*** Dataset excerpts

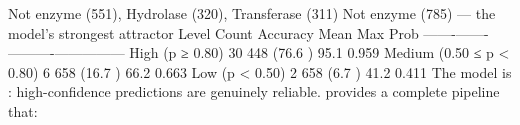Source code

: {}\markdownRendererUlBeginTight
\markdownRendererUlItem {} Not enzyme (551), Hydrolase (320), Transferase (311)\markdownRendererUlItemEnd 
\markdownRendererUlItem {} Not enzyme (785) — the model's strongest attractor\markdownRendererUlItemEnd 
\markdownRendererUlEndTight \markdownRendererInterblockSeparator
{}\markdownRendererThematicBreak{}\markdownRendererInterblockSeparator
{}
\markdownRendererSectionEnd 
\markdownRendererSectionEnd \markdownRendererSectionBegin
{}\markdownRendererInterblockSeparator
{}\markdownRendererInterblockSeparator
{}\markdownRendererSectionBegin
{}\markdownRendererInterblockSeparator
{}\markdownRendererPipe{} Level \markdownRendererPipe{} Count \markdownRendererPipe{} Accuracy \markdownRendererPipe{} Mean Max Prob \markdownRendererPipe{}\markdownRendererSoftLineBreak
{}\markdownRendererPipe{}-------\markdownRendererPipe{}-------\markdownRendererPipe{}----------\markdownRendererPipe{}---------------\markdownRendererPipe{}\markdownRendererSoftLineBreak
{}\markdownRendererPipe{} High (p ≥ 0.80) \markdownRendererPipe{} 30 448 (76.6 \markdownRendererPercentSign{}) \markdownRendererPipe{} 95.1 \markdownRendererPercentSign{} \markdownRendererPipe{} 0.959 \markdownRendererPipe{}\markdownRendererSoftLineBreak
{}\markdownRendererPipe{} Medium (0.50 ≤ p < 0.80) \markdownRendererPipe{} 6 658 (16.7 \markdownRendererPercentSign{}) \markdownRendererPipe{} 66.2 \markdownRendererPercentSign{} \markdownRendererPipe{} 0.663 \markdownRendererPipe{}\markdownRendererSoftLineBreak
{}\markdownRendererPipe{} Low (p < 0.50) \markdownRendererPipe{} 2 658 (6.7 \markdownRendererPercentSign{}) \markdownRendererPipe{} 41.2 \markdownRendererPercentSign{} \markdownRendererPipe{} 0.411 \markdownRendererPipe{}\markdownRendererParagraphSeparator
{}The model is : high-confidence predictions are genuinely reliable.\markdownRendererInterblockSeparator
{}\markdownRendererThematicBreak{}\markdownRendererInterblockSeparator
{}
\markdownRendererSectionEnd 
\markdownRendererSectionEnd \markdownRendererSectionBegin
{}\markdownRendererInterblockSeparator
{} provides a complete pipeline that:\markdownRendererInterblockSeparator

******

* Task statement
Give the lines exactly, from the first line of the entries to the line with "Mean Max Prob", both ends included. Skip the pictures.

* Solved problem
Source code

: {}\markdownRendererUlBeginTight
\markdownRendererUlItem {} Not enzyme (551), Hydrolase (320), Transferase (311)\markdownRendererUlItemEnd 
\markdownRendererUlItem {} Not enzyme (785) — the model's strongest attractor\markdownRendererUlItemEnd 
\markdownRendererUlEndTight \markdownRendererInterblockSeparator
{}\markdownRendererThematicBreak{}\markdownRendererInterblockSeparator
{}
\markdownRendererSectionEnd 
\markdownRendererSectionEnd \markdownRendererSectionBegin
{}\markdownRendererInterblockSeparator
{}\markdownRendererInterblockSeparator
{}\markdownRendererSectionBegin
{}\markdownRendererInterblockSeparator
{}\markdownRendererPipe{} Level \markdownRendererPipe{} Count \markdownRendererPipe{} Accuracy \markdownRendererPipe{} Mean Max Prob \markdownRendererPipe{}\markdownRendererSoftLineBreak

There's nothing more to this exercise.